The decision overturned a ruling by the U.S. Court of Appeals here that marked the first judicial intervention in the processes of the executive branch that culminate in the president's annual budget submission to Congress.
The statements, known as EISs, are required by the National Environmental Policy Act of 1969 to be included in every recommendation or report "on proposals for legislation and other major federal actions" significantly affecting the quality of the human environment.
In 1974, three environmental groups alleged in a lawsuit that the operations, maintenance and staffing of the National Wildlife Refuge Systems would be substantially affected by proposed budget curtailments.
The result would be a significant adverse effect on the quality of the human environment, said the Sierra Club, the National Parks and Conservation Association and the Natural Resources Defense Council.
Consequently, they argued, the curtailments should have been accompanied by an EIS prepared by both the Fish and Wildlife Service of the Interior Department and by the Office of Management and Budget of the White House.
A federal judge agreed with these arguments.
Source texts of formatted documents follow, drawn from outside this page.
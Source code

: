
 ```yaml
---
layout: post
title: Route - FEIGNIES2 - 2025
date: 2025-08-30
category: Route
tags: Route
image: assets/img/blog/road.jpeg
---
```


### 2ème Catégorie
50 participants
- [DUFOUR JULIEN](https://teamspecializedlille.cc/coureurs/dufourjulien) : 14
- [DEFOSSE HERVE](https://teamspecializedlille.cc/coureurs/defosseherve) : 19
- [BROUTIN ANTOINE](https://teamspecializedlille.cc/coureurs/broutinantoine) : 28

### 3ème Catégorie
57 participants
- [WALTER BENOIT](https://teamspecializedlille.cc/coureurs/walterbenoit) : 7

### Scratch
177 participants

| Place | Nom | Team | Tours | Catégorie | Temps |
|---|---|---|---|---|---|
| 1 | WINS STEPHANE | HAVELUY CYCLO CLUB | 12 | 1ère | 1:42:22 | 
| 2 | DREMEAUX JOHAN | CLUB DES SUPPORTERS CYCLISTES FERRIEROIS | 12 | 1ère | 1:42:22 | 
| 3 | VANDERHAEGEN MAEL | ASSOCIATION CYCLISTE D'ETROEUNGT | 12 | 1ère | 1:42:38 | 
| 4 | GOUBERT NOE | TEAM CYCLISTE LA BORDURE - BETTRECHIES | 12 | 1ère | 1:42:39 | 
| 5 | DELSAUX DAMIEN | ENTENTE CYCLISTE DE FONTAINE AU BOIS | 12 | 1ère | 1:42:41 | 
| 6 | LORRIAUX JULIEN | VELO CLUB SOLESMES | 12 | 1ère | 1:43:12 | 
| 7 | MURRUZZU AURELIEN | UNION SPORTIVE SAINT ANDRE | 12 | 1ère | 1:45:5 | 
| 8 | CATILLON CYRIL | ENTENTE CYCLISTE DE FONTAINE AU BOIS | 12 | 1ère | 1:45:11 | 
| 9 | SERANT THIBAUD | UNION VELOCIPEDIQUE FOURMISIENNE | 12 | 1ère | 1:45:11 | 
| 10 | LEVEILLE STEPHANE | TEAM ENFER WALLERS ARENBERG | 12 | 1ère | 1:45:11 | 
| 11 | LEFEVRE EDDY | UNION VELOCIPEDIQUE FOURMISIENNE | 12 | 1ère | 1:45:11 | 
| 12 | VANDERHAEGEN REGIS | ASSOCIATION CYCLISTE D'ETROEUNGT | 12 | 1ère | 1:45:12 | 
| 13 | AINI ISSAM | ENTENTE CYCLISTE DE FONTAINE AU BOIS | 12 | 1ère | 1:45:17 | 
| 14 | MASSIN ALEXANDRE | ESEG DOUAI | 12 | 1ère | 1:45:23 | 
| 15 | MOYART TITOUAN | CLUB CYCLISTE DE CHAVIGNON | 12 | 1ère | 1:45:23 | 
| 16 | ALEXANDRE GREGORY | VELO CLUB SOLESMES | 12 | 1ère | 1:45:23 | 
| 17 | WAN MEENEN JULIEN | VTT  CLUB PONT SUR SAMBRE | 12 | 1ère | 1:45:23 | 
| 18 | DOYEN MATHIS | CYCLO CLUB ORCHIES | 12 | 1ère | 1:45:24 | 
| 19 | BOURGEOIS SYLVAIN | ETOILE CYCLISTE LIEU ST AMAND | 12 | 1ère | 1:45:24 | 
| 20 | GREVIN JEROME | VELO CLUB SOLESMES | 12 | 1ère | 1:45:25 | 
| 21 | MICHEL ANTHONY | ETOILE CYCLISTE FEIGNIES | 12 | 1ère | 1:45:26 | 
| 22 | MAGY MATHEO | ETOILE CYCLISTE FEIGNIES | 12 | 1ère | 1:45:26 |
Affirming less broadly, the appeals court held that the 1969 law required an EIS only when an appriation request accompanies "a 'proposal' for taking new action which significantly changes the status quo," or when "the request for budget approval and appropriations is one that ushers in a considered programmatic review."
Thus, the appellate court held, the 1969 law would not apply to "a routine request for budget approval and appropriations for continuance and management of an ongoing program."
In the opinion for the Supreme Court in reversing the lower tribunal, Justice William J. Brennan Jr. said its ruling has support neither in the language nor the legislative history of the 1969 law.